From Kirkus Reviews:
Noting that cultural wars tend to precede the shooting kind, sociologist Davison (Univ. of Virginia; Culture Wars, 1991, etc.) opens here with some pretty hair-raising prognostications: the last time America was rent by such bitterly acrimonious debate over fundamental issues of political ideology was just prior to the Civil War. Essentially, this is an overview of the abortion question, for the author takes it as axiomatic that all questions in contemporary ideology are ultimately about the body, which itself stands as a metaphor and reflection of the ``body politic.'' This interesting point of departure, though, doesn't lead Hunter to a very convincing scenario when he suggests that the gunning down of abortion provider Dr. David Gunn in Florida in February 1993 was the first shot in a real, not discursive, war. The author, however, is more effective at showing how public debate has become reduced to a level of antidemocratic and intolerant caricature and slander. Bias in the press goes largely unpunished and unexamined, he claims, and it is indeed curious to learn that the number of anti- abortionists arrested (over 65,000) between 1987 and 1991 is higher than the number of those arrested from any other organized protest movement this century. Hunter is not rushing to the defense of pro- lifers here, but he is merely pointing to the trivialization of the abortion issue in the media and the consequent veering away from true democracy that such a skewing entails.
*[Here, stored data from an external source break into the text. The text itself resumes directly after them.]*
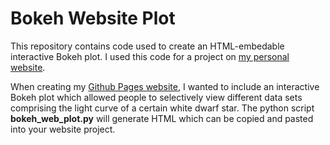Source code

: # Bokeh Website Plot

This repository contains code used to create an HTML-embedable interactive Bokeh plot. I used this code for a project on [my personal website](https://github.com/zvanderbosch/zvanderbosch.github.io). 

When creating my [Github Pages website](https://github.com/zvanderbosch/zvanderbosch.github.io), I wanted to include an interactive Bokeh plot which allowed people to selectively view different data sets comprising the light curve of a certain white dwarf star. The python script **bokeh_web_plot.py** will generate HTML which can be copied and pasted into your website project.
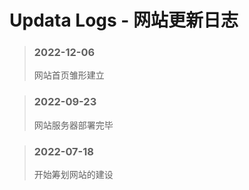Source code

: # Updata Logs - 网站更新日志

> ### 2022-12-06
> 网站首页雏形建立

> ### 2022-09-23
> 网站服务器部署完毕

> ### 2022-07-18
> 开始筹划网站的建设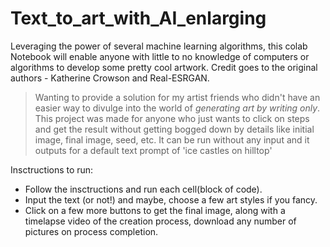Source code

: # Text_to_art_with_AI_enlarging
Leveraging the power of several machine learning algorithms, this colab Notebook will enable anyone with little to no knowledge of computers or algorithms to develop some pretty cool artwork. Credit goes to the original authors - Katherine Crowson and Real-ESRGAN.  

> Wanting to provide a solution for my artist friends who didn't have an easier way to divulge into the world of *generating art by writing only*.
> <br> This project was made for anyone who just wants to click on steps and get the result without getting bogged down by details like initial image, final image, seed, etc.
> It can be run without any input and it outputs for a default text prompt of 'ice castles on hilltop'


Insctructions to run:
* Follow the insctructions and run each cell(block of code).
* Input the text (or not!) and maybe, choose a few art styles if you fancy. 
* Click on a few more buttons to get the final image, along with a timelapse video of the creation process, download any number of pictures on process completion.
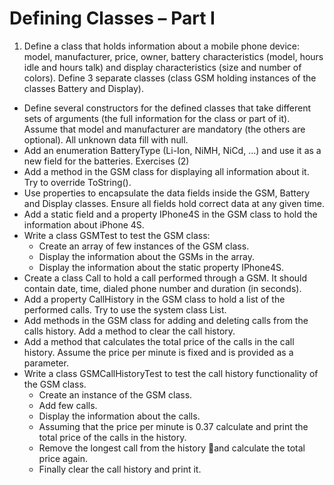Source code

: Defining Classes – Part I
=========

1. Define a class that holds information about a mobile phone device: model, manufacturer, price, owner, battery characteristics (model, hours idle and hours talk) and display characteristics (size and number of colors). Define 3 separate classes (class GSM holding instances of the classes Battery and Display).
*  Define several constructors for the defined classes that take different sets of arguments (the full information for the class or part of it). Assume that model and manufacturer are mandatory (the others are optional). All unknown data fill with null.
*  Add an enumeration BatteryType (Li-Ion, NiMH, NiCd, …) and use it as a new field for the batteries.
Exercises (2)
*  Add a method in the GSM class for displaying all information about it. Try to override ToString().
*  Use properties to encapsulate the data fields inside the GSM, Battery and Display classes. Ensure all fields hold correct data at any given time.
*  Add a static field and a property IPhone4S in the GSM class to hold the information about iPhone 4S.
*  Write a class GSMTest to test the GSM class:
    *  Create an array of few instances of the GSM class.
    *  Display the information about the GSMs in the array.
    *  Display the information about the static property IPhone4S.
*  Create a class Call to hold a call performed through a GSM. It should contain date, time, dialed phone number and duration (in seconds).
*  Add a property CallHistory in the GSM class to hold a list of the performed calls. Try to use the system class List<Call>.
*  Add methods in the GSM class for adding and deleting calls from the calls history. Add a method to clear the call history.
*  Add a method that calculates the total price of the calls in the call history. Assume the price per minute is fixed and is provided as a parameter.
*  Write a class GSMCallHistoryTest to test the call history functionality of the GSM class.
    *  Create an instance of the GSM class.
    *  Add few calls.
    *  Display the information about the calls.
    *  Assuming that the price per minute is 0.37 calculate and print the total price of the calls in the history.
    *  Remove the longest call from the history and calculate the total price again.
    *  Finally clear the call history and print it.

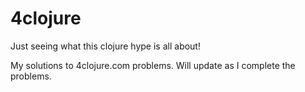 4clojure
========

Just seeing what this clojure hype is all about!

My solutions to 4clojure.com problems. Will update as I complete the problems.
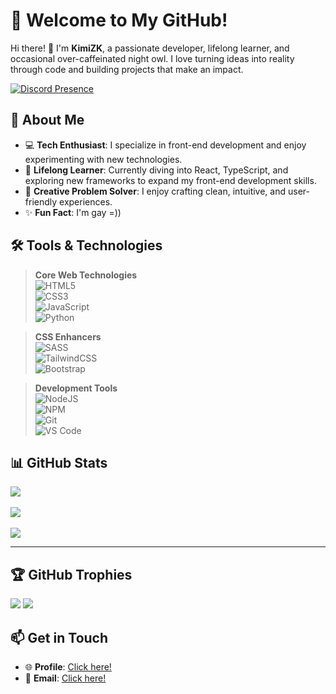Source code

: # 🌟 Welcome to My GitHub!

Hi there! 👋 I'm **KimiZK**, a passionate developer, lifelong learner, and occasional over-caffeinated night owl. I love turning ideas into reality through code and building projects that make an impact.

[![Discord Presence](https://lanyard.cnrad.dev/api/913110942127095889?borderRadius=10px&idleMessage=Newbie%2C%20lazy%20and%20stupid%20%F0%9F%97%BF&theme=&animated=false&animatedDecoration=false&hideStatus=false&showDisplayName=true&hideDecoration=false)](https://discord.com/users/913110942127095889)

## 🚀 About Me
- 💻 **Tech Enthusiast**: I specialize in front-end development and enjoy experimenting with new technologies.
- 🌱 **Lifelong Learner**:  Currently diving into React, TypeScript, and exploring new frameworks to expand my front-end development skills.
- 🎨 **Creative Problem Solver**: I enjoy crafting clean, intuitive, and user-friendly experiences.
- ✨ **Fun Fact**: I'm gay =))


## 🛠️ Tools & Technologies
> **Core Web Technologies**  
> ![HTML5](https://img.shields.io/badge/html5-%23E34F26.svg?style=for-the-badge&logo=html5&logoColor=white)  
> ![CSS3](https://img.shields.io/badge/css3-%231572B6.svg?style=for-the-badge&logo=css3&logoColor=white)  
> ![JavaScript](https://img.shields.io/badge/javascript-%23323330.svg?style=for-the-badge&logo=javascript&logoColor=%23F7DF1E)  
> ![Python](https://img.shields.io/badge/python-%23FFFEFE.svg?style=for-the-badge&logo=python&logoColor=%234A89B8)

> **CSS Enhancers**  
> ![SASS](https://img.shields.io/badge/Sass-CC6699?style=for-the-badge&logo=sass&logoColor=white)  
> ![TailwindCSS](https://img.shields.io/badge/tailwindcss-%2338B2AC.svg?style=for-the-badge&logo=tailwind-css&logoColor=white)  
> ![Bootstrap](https://img.shields.io/badge/bootstrap-%23563D7C.svg?style=for-the-badge&logo=bootstrap&logoColor=white)

> **Development Tools**  
> ![NodeJS](https://img.shields.io/badge/node.js-6DA55F?style=for-the-badge&logo=node.js&logoColor=white)  
> ![NPM](https://img.shields.io/badge/npm-CB3837?style=for-the-badge&logo=npm&logoColor=white)  
> ![Git](https://img.shields.io/badge/git-F05032?style=for-the-badge&logo=git&logoColor=white)  
> ![VS Code](https://img.shields.io/badge/VS%20Code-0078D4?style=for-the-badge&logo=visual-studio-code&logoColor=white)


## 📊 GitHub Stats
![](https://github-readme-stats.vercel.app/api?username=KimiZK-Dev&theme=omni&hide_border=false&include_all_commits=true&count_private=false)<br/>  
![](https://github-readme-streak-stats.herokuapp.com/?user=KimiZK-Dev&theme=omni&hide_border=false)<br/>  
![](https://github-readme-stats.vercel.app/api/top-langs/?username=KimiZK-Dev&theme=omni&hide_border=false&include_all_commits=true&count_private=false&layout=compact)

---

## 🏆 GitHub Trophies

![](https://github-trophies.vercel.app/?username=KimiZK-Dev&theme=onedark&no-frame=false&no-bg=false&margin-w=4)
[![](https://visitcount.itsvg.in/api?id=KimiZK-Dev&icon=0&color=8)](https://visitcount.itsvg.in)

## 📫 Get in Touch

-   🌐 **Profile**: [Click here!](https://kimizk-dev.github.io/My-Profile/)
-   📧 **Email**: [Click here!](mailto:lebinhgaming999lk@gmail.com)
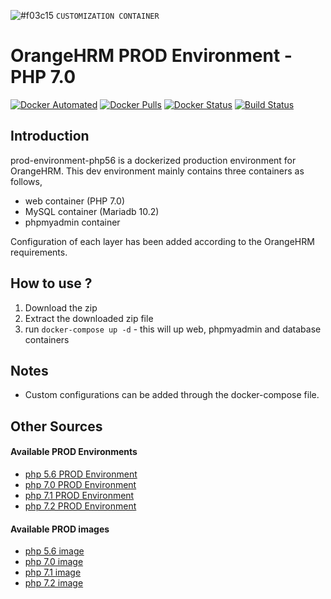 ![#f03c15](https://placehold.it/15/f03c15/000000?text=+) `CUSTOMIZATION CONTAINER`

# OrangeHRM PROD Environment - PHP 7.0
[![Docker Automated](https://img.shields.io/docker/automated/orangehrm/orangehrm-environment-images.svg)](https://hub.docker.com/r/orangehrm/orangehrm-environment-images/) [![Docker Pulls](https://img.shields.io/docker/pulls/orangehrm/orangehrm-environment-images.svg)](https://hub.docker.com/r/orangehrm/orangehrm-environment-images/) [![Docker Status](https://img.shields.io/docker/build/orangehrm/orangehrm-environment-images.svg)](https://hub.docker.com/r/orangehrm/orangehrm-environment-images/) [![Build Status](https://travis-ci.org/orangehrm/orangehrm-prod-environment.svg?branch=php-7.0)](https://travis-ci.org/orangehrm/orangehrm-prod-environment)

## Introduction

prod-environment-php56 is a dockerized production environment for OrangeHRM. This dev environment mainly contains three containers as follows,

- web container (PHP 7.0)
- MySQL container (Mariadb 10.2)
- phpmyadmin container

Configuration of each layer has been added according to the OrangeHRM requirements.

## How to use ?

1. Download the zip
2. Extract the downloaded zip file 
3. run `docker-compose up -d` - this will up web, phpmyadmin and database containers


## Notes
- Custom configurations can be added through the docker-compose file. 

## Other Sources

#### Available PROD Environments

- [php 5.6 PROD Environment](https://github.com/orangehrm/orangehrm-prod-environment/tree/prod-environment-php56)
- [php 7.0 PROD Environment](https://github.com/orangehrm/orangehrm-prod-environment/tree/prod-environment-php70)
- [php 7.1 PROD Environment](https://github.com/orangehrm/orangehrm-prod-environment/tree/prod-environment-php71)
- [php 7.2 PROD Environment](https://github.com/orangehrm/orangehrm-prod-environment/tree/prod-environment-php72)

#### Available PROD images

- [php 5.6 image](https://github.com/orangehrm/orangehrm-prod-environment/tree/php-5.6-centos)
- [php 7.0 image](https://github.com/orangehrm/orangehrm-prod-environment/tree/php-7.0)
- [php 7.1 image](https://github.com/orangehrm/orangehrm-prod-environment/tree/php-7.1)
- [php 7.2 image](https://github.com/orangehrm/orangehrm-prod-environment/tree/php-7.2)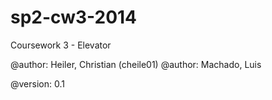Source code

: sp2-cw3-2014
============

Coursework 3 - Elevator 

@author: Heiler, Christian (cheile01)
@author: Machado, Luis

@version: 0.1
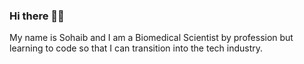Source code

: ### Hi there 👋🏼

My name is Sohaib and I am a Biomedical Scientist by profession but learning to code so that I can transition into the tech industry.
<!--
**Sohaib-01/Sohaib-01** is a ✨ _special_ ✨ repository because its `README.md` (this file) appears on your GitHub profile.


- 🌱 I’m currently on a bootcamp with The Coders Guild, so I am enjoying my journey of learning coding.
- 👯 I’m looking to collaborate on ...
- 🤔 I’m looking for help with ...
- 💬 Ask me about ...
- 📫 How to reach me: ...
- 😄 Pronouns: ...
- ⚡ Fun fact: ...
-->
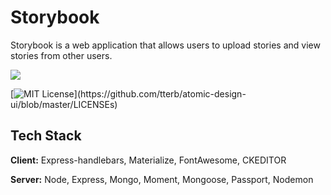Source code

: 
# Storybook

Storybook is a web application that allows users to upload stories and view stories from other users.

![](https://img.shields.io/node/v/passport) 

[![MIT License](https://img.shields.io/apm/l/atomic-design-ui.svg?)](https://github.com/tterb/atomic-design-ui/blob/master/LICENSEs)


## Tech Stack

**Client:** Express-handlebars, Materialize, FontAwesome, CKEDITOR

**Server:** Node, Express, Mongo, Moment, Mongoose, Passport, Nodemon 


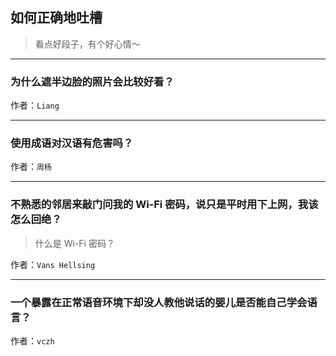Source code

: ## 如何正确地吐槽

> 看点好段子，有个好心情～


 
---

### 为什么遮半边脸的照片会比较好看？

> 


作者：`Liang`

---

### 使用成语对汉语有危害吗？

> 


作者：`周杨`

---

### 不熟悉的邻居来敲门问我的 Wi-Fi 密码，说只是平时用下上网，我该怎么回绝？

> 什么是 Wi-Fi 密码？


作者：`Vans Hellsing`

---

### 一个暴露在正常语音环境下却没人教他说话的婴儿是否能自己学会语言？

> 


作者：`vczh`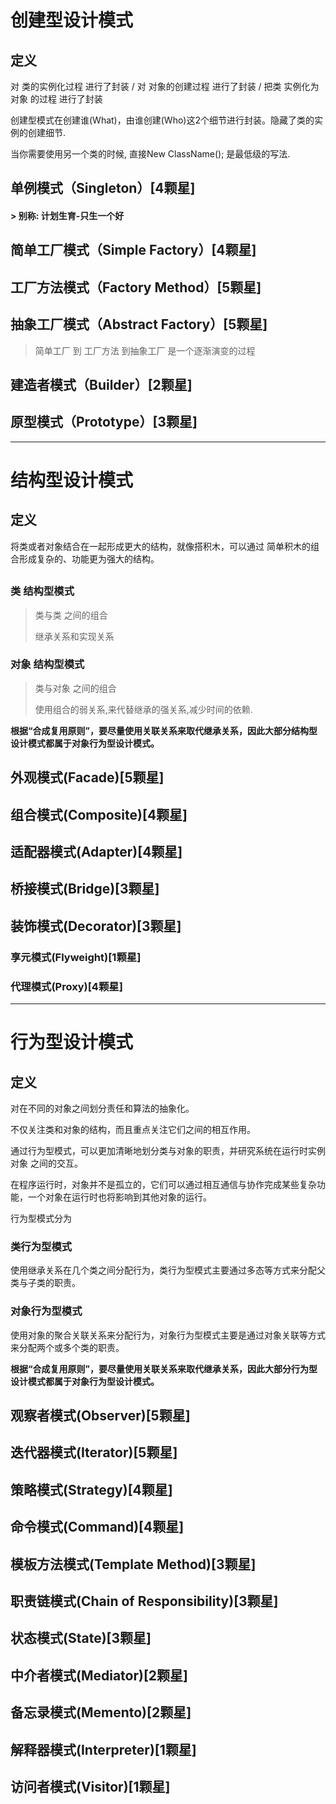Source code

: # 创建型设计模式

## 定义

对 类的实例化过程 进行了封装    /  对 对象的创建过程 进行了封装 / 把类 实例化为 对象  的过程 进行了封装

创建型模式在创建谁(What)，由谁创建(Who)这2个细节进行封装。隐藏了类的实例的创建细节.

当你需要使用另一个类的时候, 直接New ClassName();  是最低级的写法.

## 

## 单例模式（Singleton）[4颗星]

#### > 别称: 计划生育-只生一个好



## 简单工厂模式（Simple Factory）[4颗星]

## 工厂方法模式（Factory Method）[5颗星]

## 抽象工厂模式（Abstract Factory）[5颗星]

> 简单工厂 到 工厂方法 到抽象工厂  是一个逐渐演变的过程

## 建造者模式（Builder）[2颗星]

## 原型模式（Prototype）[3颗星]



---





# 结构型设计模式

## 定义

将类或者对象结合在一起形成更大的结构，就像搭积木，可以通过 简单积木的组合形成复杂的、功能更为强大的结构。

## 

### 类 结构型模式

> 类与类 之间的组合
>
> 继承关系和实现关系

### 对象 结构型模式

> 类与对象 之间的组合
>
> 使用组合的弱关系,来代替继承的强关系,减少时间的依赖.

**根据“合成复用原则”，要尽量使用关联关系来取代继承关系，因此大部分结构型设计模式都属于对象行为型设计模式。**

## 

## 外观模式(Facade)[5颗星]

## 组合模式(Composite)[4颗星]

## 适配器模式(Adapter)[4颗星]

## 桥接模式(Bridge)[3颗星]

### 

## 装饰模式(Decorator)[3颗星]

### 

### 享元模式(Flyweight)[1颗星]

### 代理模式(Proxy)[4颗星]



---



# 行为型设计模式

## 定义

对在不同的对象之间划分责任和算法的抽象化。

不仅关注类和对象的结构，而且重点关注它们之间的相互作用。

通过行为型模式，可以更加清晰地划分类与对象的职责，并研究系统在运行时实例对象 之间的交互。

在程序运行时，对象并不是孤立的，它们可以通过相互通信与协作完成某些复杂功能，一个对象在运行时也将影响到其他对象的运行。

行为型模式分为

### 类行为型模式

使用继承关系在几个类之间分配行为，类行为型模式主要通过多态等方式来分配父类与子类的职责。

### 对象行为型模式

使用对象的聚合关联关系来分配行为，对象行为型模式主要是通过对象关联等方式来分配两个或多个类的职责。

**根据“合成复用原则”，要尽量使用关联关系来取代继承关系，因此大部分行为型设计模式都属于对象行为型设计模式。**

## 

## 观察者模式(Observer)[5颗星]

## 迭代器模式(Iterator)[5颗星]

## 策略模式(Strategy)[4颗星]

## 命令模式(Command)[4颗星]

## 模板方法模式(Template Method)[3颗星]

## 职责链模式(Chain of Responsibility)[3颗星]

## 状态模式(State)[3颗星]

## 中介者模式(Mediator)[2颗星]

## 备忘录模式(Memento)[2颗星]

## 解释器模式(Interpreter)[1颗星]

## 访问者模式(Visitor)[1颗星]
Although he exaggerates the significance of the abortion issue with regard to the continued existence of an American cultural unity, Hunter does make shrewd and intriguing points about the media and their ever-accelerating moronism--though hardly ones we have not heard before. -- Copyright ©1994, Kirkus Associates, LP. All rights reserved.
From Publishers Weekly:
Hunter follows up his 1991 book Culture Wars with this extended case study of the seemingly intractable abortion controversy, astutely probing the shortcomings in the current discourse. He carefully lays out the rhetorical distortions of activists on both sides and points out unarticulated interests like the unwillingness of "pro-lifers" to question the concept of "traditional family." Analyzing interviews and survey data, he suggests that most Americans are ignorant of actual abortion regulations, which leads to a politics of emotion. He criticizes the superficiality of press coverage in probing the implications of the controversy, conservatives and progressives alike who misrepresent the historical and legal record, and he warns that multicultural education may reinforce a "culture of emotivism." Hunter's solution, however--"an enlarged and deepened debate," beginning in local and regional forums--deserves a more thorough exposition.